LISTED RECORDS:
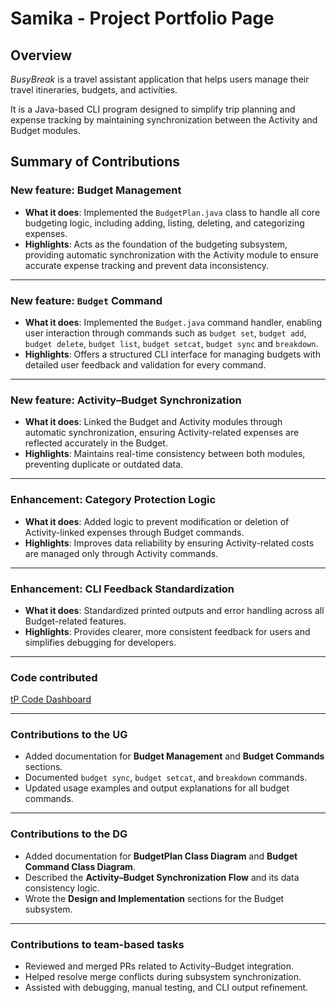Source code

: # Samika - Project Portfolio Page

## Overview
*BusyBreak* is a travel assistant application that helps users manage their travel itineraries, budgets, and activities.  

It is a Java-based CLI program designed to simplify trip planning and expense tracking by maintaining synchronization 
between the Activity and Budget modules.

## Summary of Contributions

### **New feature: Budget Management**
* **What it does**: Implemented the `BudgetPlan.java` class to handle all core budgeting logic, including adding, 
listing, deleting, and categorizing expenses.
* **Highlights**: Acts as the foundation of the budgeting subsystem, providing automatic synchronization with the 
Activity module to ensure accurate expense tracking and prevent data inconsistency.

---

### **New feature: `Budget` Command**
* **What it does**: Implemented the `Budget.java` command handler, enabling user interaction through commands such 
as `budget set`, `budget add`, `budget delete`, `budget list`, `budget setcat`, `budget sync` and `breakdown`.
* **Highlights**: Offers a structured CLI interface for managing budgets with detailed user feedback and validation for
every command.

---

### **New feature: Activity–Budget Synchronization**
* **What it does**: Linked the Budget and Activity modules through automatic synchronization, ensuring Activity-related
expenses are reflected accurately in the Budget.
* **Highlights**: Maintains real-time consistency between both modules, preventing duplicate or outdated data.

---

### **Enhancement: Category Protection Logic**
* **What it does**: Added logic to prevent modification or deletion of Activity-linked expenses through Budget commands.
* **Highlights**: Improves data reliability by ensuring Activity-related costs are managed only through Activity commands.

---

### **Enhancement: CLI Feedback Standardization**
* **What it does**: Standardized printed outputs and error handling across all Budget-related features.
* **Highlights**: Provides clearer, more consistent feedback for users and simplifies debugging for developers.


---

### **Code contributed**
[tP Code Dashboard](https://nus-cs2113-ay2526s1.github.io/tp-dashboard/?search=samika&breakdown=true&sort=groupTitle%20dsc&sortWithin=title&since=2025-09-19T00%3A00%3A00&timeframe=commit&mergegroup=&groupSelect=groupByRepos&checkedFileTypes=docs~functional-code~test-code~other&filteredFileName=)

---

### **Contributions to the UG**
* Added documentation for **Budget Management** and **Budget Commands** sections.
* Documented `budget sync`, `budget setcat`, and `breakdown` commands.
* Updated usage examples and output explanations for all budget commands.

---

### **Contributions to the DG**
* Added documentation for **BudgetPlan Class Diagram** and **Budget Command Class Diagram**.
* Described the **Activity–Budget Synchronization Flow** and its data consistency logic.
* Wrote the **Design and Implementation** sections for the Budget subsystem.

---

### **Contributions to team-based tasks**
* Reviewed and merged PRs related to Activity–Budget integration.
* Helped resolve merge conflicts during subsystem synchronization.
* Assisted with debugging, manual testing, and CLI output refinement.  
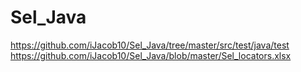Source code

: # Sel_Java

https://github.com/iJacob10/Sel_Java/tree/master/src/test/java/test
https://github.com/iJacob10/Sel_Java/blob/master/Sel_locators.xlsx
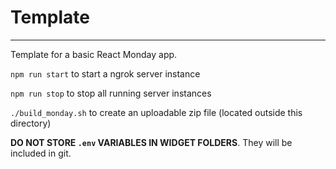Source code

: # Template

---

Template for a basic React Monday app.

`npm run start` to start a ngrok server instance

`npm run stop` to stop all running server instances

`./build_monday.sh` to create an uploadable zip file (located outside this directory)

**DO NOT STORE `.env` VARIABLES IN WIDGET FOLDERS**. They will be included in git.
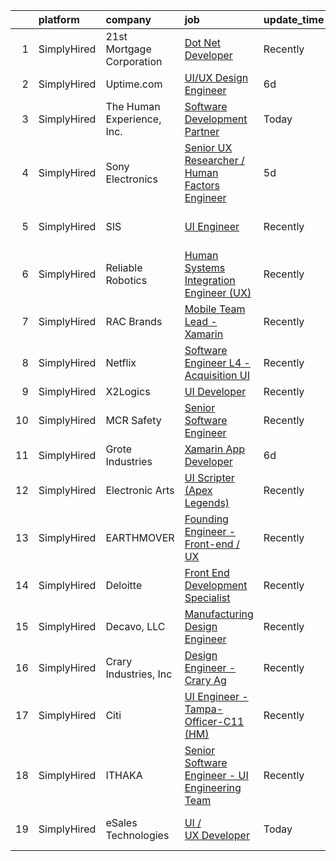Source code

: 

|    | platform    | company                    | job                                                                                                                                                    | update_time   | location               |
|---:|:------------|:---------------------------|:-------------------------------------------------------------------------------------------------------------------------------------------------------|:--------------|:-----------------------|
|  1 | SimplyHired | 21st Mortgage Corporation  | [Dot Net Developer](https://www.simplyhired.com/job/EGRQAiY53TICJxtUHsDSlq-KP4RKqfRCNocZFTvPJXMjLVDjyUcOEQ?q=ux+engineer)                              | Recently      | Knoxville, TN          |
|  2 | SimplyHired | Uptime.com                 | [UI/UX Design Engineer](https://www.simplyhired.com/job/PI3WA_fwkyy_psP-NQ_HBieoaFTLfJKmFXtZNdFQFWXgvEk-0WGr6A?q=ux+engineer)                          | 6d            | Remote                 |
|  3 | SimplyHired | The Human Experience, Inc. | [Software Development Partner](https://www.simplyhired.com/job/py8vRpb5c9uxonVyDny1Vxi1LjpVGecLuGtvaPqQGRnpynNW5rs5aA?q=ux+engineer)                   | Today         | Round Rock, TX         |
|  4 | SimplyHired | Sony Electronics           | [Senior UX Researcher / Human Factors Engineer](https://www.simplyhired.com/job/L6P9Pxtx4rwl2h6bKofWGxtJMXx0j8dG-BTCOTFRWhy2xZiDg8JkmA?q=ux+engineer)  | 5d            | San Diego, CA          |
|  5 | SimplyHired | SIS                        | [UI Engineer](https://www.simplyhired.com/job/creV_nLWFi7vxt_mwDgSSbzG-PYvi8F-5AGX_Fn7gLIo8DAPZl61aQ?q=ux+engineer)                                    | Recently      | Austin, TX +1 location |
|  6 | SimplyHired | Reliable Robotics          | [Human Systems Integration Engineer (UX)](https://www.simplyhired.com/job/wScSrBIzdH5a5JR-LYCsiv7HG0rh4q-mDHrG7WbUYt0VkbJ81Ay94g?q=ux+engineer)        | Recently      | Mountain View, CA      |
|  7 | SimplyHired | RAC Brands                 | [Mobile Team Lead - Xamarin](https://www.simplyhired.com/job/gNGKDRWKt_ymvOm6DQFfUse3FPPKms7TEOda8MGPTmIYs_2q1gIgWg?q=ux+engineer)                     | Recently      | Draper, UT             |
|  8 | SimplyHired | Netflix                    | [Software Engineer L4 - Acquisition UI](https://www.simplyhired.com/job/MewjA4tIM3AQZ5UEsNQMeDsA1D9LOnO54B8m8m2-ZUhXvcUr0JYaBA?q=ux+engineer)          | Recently      | Remote                 |
|  9 | SimplyHired | X2Logics                   | [UI Developer](https://www.simplyhired.com/job/ak1hIs3JLzQLm7-crXnWvIInJD6L3fqPCsYHRYKlZwSAsaWLhtFx9w?q=ux+engineer)                                   | Recently      | Remote                 |
| 10 | SimplyHired | MCR Safety                 | [Senior Software Engineer](https://www.simplyhired.com/job/iv8Cnbdb77haC2UmSYUtvNdmpcM6LGUO6KbGdRs9e4v4XEF6pc1zLw?q=ux+engineer)                       | Recently      | Collierville, TN       |
| 11 | SimplyHired | Grote Industries           | [Xamarin App Developer](https://www.simplyhired.com/job/RwecR0hSclzDnjdTGPIck5lqfH9tB4rPovrRJuEJ7H9dKYFusSx2kw?q=ux+engineer)                          | 6d            | Madison, IN            |
| 12 | SimplyHired | Electronic Arts            | [UI Scripter (Apex Legends)](https://www.simplyhired.com/job/PT6p0Z5XUk3K0SGKrodOWCV269i3JqqpAcIlQ-yj4zzC3Dtff-53gg?q=ux+engineer)                     | Recently      | Los Angeles, CA        |
| 13 | SimplyHired | EARTHMOVER                 | [Founding Engineer - Front-end / UX](https://www.simplyhired.com/job/sibg0txBTR4aGm5QwEGyLFMU1T9Icu5xb7cadmmFuIn0kAky7UuW9Q?q=ux+engineer)             | Recently      | Remote                 |
| 14 | SimplyHired | Deloitte                   | [Front End Development Specialist](https://www.simplyhired.com/job/YZSNOGJRHMethTKYn3VLcwcxRWwkl_x8eMjZfdeicloK-zpFYywAbA?q=ux+engineer)               | Recently      | Austin, TX             |
| 15 | SimplyHired | Decavo, LLC                | [Manufacturing Design Engineer](https://www.simplyhired.com/job/n7IV0epdKyevj1UWmhsg-Fu43KfjeoY64bU56E8guHVsNp4xhYBV-Q?q=ux+engineer)                  | Recently      | Hood River, OR         |
| 16 | SimplyHired | Crary Industries, Inc      | [Design Engineer - Crary Ag](https://www.simplyhired.com/job/4o7z9hCOJ499GEthKN3Z5v4Q2l0HtM0jtABW-CMIYPHKyQP866ln8g?q=ux+engineer)                     | Recently      | West Fargo, ND         |
| 17 | SimplyHired | Citi                       | [UI Engineer - Tampa- Officer-C11 (HM)](https://www.simplyhired.com/job/NH3Nj62GU2R1Tm98j4--s-FXmh3haWvmwQtJX5K1CfzNK7vdEQ520w?q=ux+engineer)          | Recently      | Tampa, FL              |
| 18 | SimplyHired | ITHAKA                     | [Senior Software Engineer - UI Engineering Team](https://www.simplyhired.com/job/inYM2CSoj-lWM7-IxN1lfdFmAO-6A7F1ZZLGliDsbAbXRk4DlvHNcw?q=ux+engineer) | Recently      | Ann Arbor, MI          |
| 19 | SimplyHired | eSales Technologies        | [UI / UX Developer](https://www.simplyhired.com/job/quI1Axaeff4akGQ9LjTyE9G32nNX00CE_otk62aFcjqn23p75TLPsg?q=ux+engineer)                              | Today         | West Babylon, NY       |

WORK ORDER: Look through the records and copy every line that has the word "Highlights".

RESPONSE BOX:
* **Highlights**: Acts as the foundation of the budgeting subsystem, providing automatic synchronization with the 
* **Highlights**: Offers a structured CLI interface for managing budgets with detailed user feedback and validation for
* **Highlights**: Maintains real-time consistency between both modules, preventing duplicate or outdated data.
* **Highlights**: Improves data reliability by ensuring Activity-related costs are managed only through Activity commands.
* **Highlights**: Provides clearer, more consistent feedback for users and simplifies debugging for developers.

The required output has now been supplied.